日本人の多くは、よその県や市がどういう事業を進めているかなんて話にあまり興味がないだろうが、実は井戸敏三前知事の時代、県庁舎を高層ビルに建て替えるという巨大プロジェクトがあった。もともと県庁舎は耐震強度が不足しているという問題があったので、だったらそこでドカンと立派な建物を建てて、県庁周辺の元町界隈の活性化もしようというわけだ。
「老朽化が進む県庁1、2号館を建て替え、1号館に行政機能を集約するほか、2号館や県民会館の跡地に高級ホテルやオフィスなどを誘致してにぎわい創出を図る。事業費は650~700億円を見込む」(産経新聞 2019年5月21日)

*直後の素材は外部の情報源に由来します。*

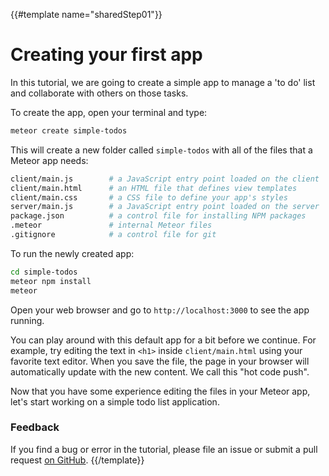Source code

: {{#template name="sharedStep01"}}

# Creating your first app

In this tutorial, we are going to create a simple app to manage a 'to do' list and collaborate with others on those tasks.

To create the app, open your terminal and type:

```bash
meteor create simple-todos
```

This will create a new folder called `simple-todos` with all of the files that a Meteor app needs:

```bash
client/main.js        # a JavaScript entry point loaded on the client
client/main.html      # an HTML file that defines view templates
client/main.css       # a CSS file to define your app's styles
server/main.js        # a JavaScript entry point loaded on the server
package.json          # a control file for installing NPM packages
.meteor               # internal Meteor files
.gitignore            # a control file for git
```

To run the newly created app:

```bash
cd simple-todos
meteor npm install
meteor
```

Open your web browser and go to `http://localhost:3000` to see the app running.

You can play around with this default app for a bit before we continue. For example, try editing the text in `<h1>` inside `client/main.html` using your favorite text editor. When you save the file, the page in your browser will automatically update with the new content. We call this "hot code push".

Now that you have some experience editing the files in your Meteor app, let's start working on a simple todo list application. 

### Feedback

If you find a bug or error in the tutorial, please file an issue or submit a pull request [on GitHub](https://github.com/meteor/tutorials).
{{/template}}
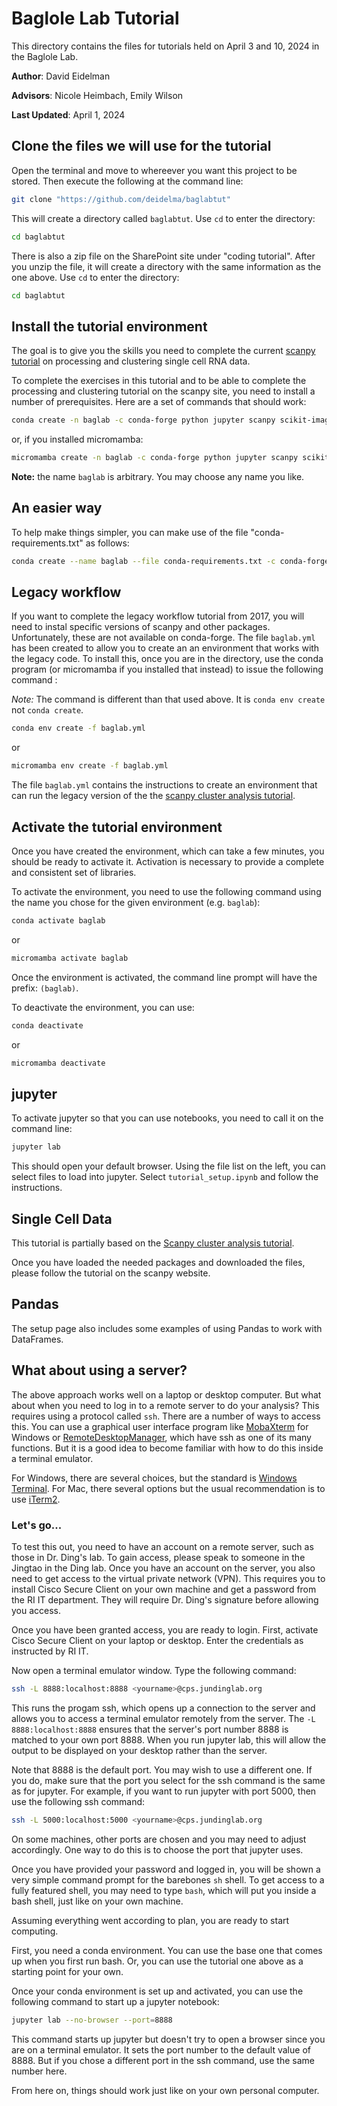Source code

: # Baglole Lab Tutorial

This directory contains the files for tutorials held on April 3 and 10, 2024 in the Baglole Lab.

**Author**: David Eidelman

**Advisors**: Nicole Heimbach, Emily Wilson

**Last Updated**: April 1, 2024

## Clone the files we will use for the tutorial

Open the terminal and move to whereever you want this project to be stored.  Then execute the following at the command line:

```bash
git clone "https://github.com/deidelma/baglabtut"
```
This will create a directory called `baglabtut`.  Use `cd` to enter the directory:

```bash
cd baglabtut
```

There is also a zip file on the SharePoint site under "coding tutorial".  After you unzip the file, it will create a
directory with the same information as the one above.  Use `cd` to enter the directory:
```bash
cd baglabtut
```

## Install the tutorial environment

The goal is to give you the skills you need to complete the current [scanpy tutorial](https://scanpy.readthedocs.io/en/stable/tutorials/basics/clustering.html) on processing and clustering single cell RNA data.


To complete the exercises in this tutorial and to be able to complete the processing and clustering tutorial on the scanpy site, you need to install a number of prerequisites.  Here are a set of commands that should work:

```bash
conda create -n baglab -c conda-forge python jupyter scanpy scikit-image pooch igraph openpyxl -y
```
or, if you installed micromamba:

```bash
micromamba create -n baglab -c conda-forge python jupyter scanpy scikit-image pooch igraph openpyxl -y
```
**Note:** the name `baglab` is arbitrary.  You may choose any name you like.

## An easier way

To help make things simpler, you can make use of the file "conda-requirements.txt" as follows:

```bash
conda create --name baglab --file conda-requirements.txt -c conda-forge -y
```

## Legacy workflow

If you want to complete the legacy workflow tutorial from 2017, you will need to instal specific versions of scanpy and other packages.  Unfortunately, these are not available on conda-forge.  The file `baglab.yml` has been created to allow you to create an an environment that works with the legacy code.  To install this, once you are in the directory, use the conda program (or micromamba if you installed that instead) to issue the following command :

*Note:* The command is different than that used above. It is `conda env create` not `conda create`.

```bash
conda env create -f baglab.yml
```
or

```bash
micromamba env create -f baglab.yml
```
The file `baglab.yml` contains the instructions to create an environment that can run the legacy version of the the [scanpy cluster analysis tutorial](https://scanpy-tutorials.readthedocs.io/en/latest/pbmc3k.html).  


## Activate the tutorial environment
Once you have created the environment, which can take a few minutes, you should be ready to activate it. Activation is necessary to provide a complete and consistent set of libraries.

To activate the environment, you need to use the following command using the name you chose for the given environment (e.g. `baglab`):

```bash
conda activate baglab
```
or
```bash
micromamba activate baglab
```

Once the environment is activated, the command line prompt will have the prefix: `(baglab)`.

To deactivate the environment, you can use:
```bash
conda deactivate
```
or
```bash
micromamba deactivate
```
## jupyter

To activate jupyter so that you can use notebooks, you need to call it on the command line:
```bash
jupyter lab
```
This should open your default browser.  Using the file list on the left, you can select files to load into jupyter.
Select `tutorial_setup.ipynb` and follow the instructions.

## Single Cell Data

This tutorial is partially based on the [Scanpy cluster analysis tutorial](https://scanpy-tutorials.readthedocs.io/en/latest/pbmc3k.html).

Once you have loaded the needed packages and downloaded the files, please follow the tutorial on the scanpy website.

## Pandas

The setup page also includes some examples of using Pandas to work with DataFrames.

## What about using a server?

The above approach works well on a laptop or desktop computer.  But what about when you need to log in to a remote server to do your analysis?  This requires using a protocol called `ssh`.  There are a number of ways to access this.  You can use a graphical user interface program like [MobaXterm](https://mobaxterm.mobatek.net/) for Windows or [RemoteDesktopManager](https://devolutions.net/remote-desktop-manager/), which have ssh as one of its many functions.  But it is a good idea to become familiar with how to do this inside a terminal emulator.

For Windows, there are several choices, but the standard is [Windows Terminal](https://apps.microsoft.com/detail/9n0dx20hk701?rtc=1&hl=en-ca&gl=CA).  For Mac, there several options but the usual recommendation is to use [iTerm2](https://iterm2.com/).

### Let's go...

To test this out, you need to have an account on a remote server, such as those in Dr. Ding's lab.  To gain access, please speak to someone in the Jingtao in the Ding lab.  Once you have an account on the server, you also need to get access to the virtual private network (VPN).  This requires you to install Cisco Secure Client on your own machine and get a password from the RI IT department.  They will require Dr. Ding's signature before allowing you access.

Once you have been granted access, you are ready to login.  First, activate Cisco Secure Client on your laptop or desktop.  Enter the credentials as instructed by RI IT. 

Now open a terminal emulator window.  Type the following command:

```bash
ssh -L 8888:localhost:8888 <yourname>@cps.jundinglab.org
```
This runs the progam ssh, which opens up a connection to the server and allows you to access a terminal emulator remotely from the server.  The `-L 8888:localhost:8888` ensures that the server's port number 8888 is matched to your own port 8888.  When you run jupyter lab, this will allow the output to be displayed on your desktop rather than the server.  

Note that 8888 is the default port.  You may wish to use a different one.  If you do, make sure that the port you select for the ssh command is the same as for jupyter.  For example, if you want to run jupyter with port 5000, then use the following ssh command:
```bash
ssh -L 5000:localhost:5000 <yourname>@cps.jundinglab.org
```

On some machines, other ports are chosen and you may need to adjust accordingly.  One way to do this is to choose the port that jupyter uses.

Once you have provided your password and logged in, you will be shown a very simple command prompt for the barebones `sh` shell.  To get access to a fully featured shell, you may need to type `bash`, which will put you inside a bash shell, just like on your own machine.

Assuming everything went according to plan, you are ready to start computing.

First, you need a conda environment.  You can use the base one that comes up when you first run bash.  Or, you can use the tutorial one above as a starting point for your own.

Once your conda environment is set up and activated, you can use the following command to start up a jupyter notebook:
```bash
jupyter lab --no-browser --port=8888
```
This command starts up jupyter but doesn't try to open a browser since you are on a terminal emulator.  It sets the port number to the default value of 8888.  But if you chose a different port in the ssh command, use the same number here.

From here on, things should work just like on your own personal computer.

県政史上最長5期20年続いた井戸政権の総仕上げともいうべき大型公共事業ということもあって、県職員が一丸となって進めていた。19年9月17日、県庁舎建て替えおよび周辺整備の基本計画策定を支援する受託候補者に、日本を代表する建築家・隈研吾氏の「隈研吾建築都市設計事務所」と昭和設計、ウエスコ設計共同体を選定したと発表した。
こういう再開発事業が動き出せば、さまざまなカネが水面下で飛び交うのは言うまでもない。周辺の不動産売買が活発になる。大型工事なので入札をめぐる談合も始まる。下請けから孫請けまで準備に入る。再開発の影響がどれだけのカネを生み出すのが、幹部職員をはじめ、さまざまな人々が「皮算用」を始める。なにせ700億円のビッグプロジェクトだ。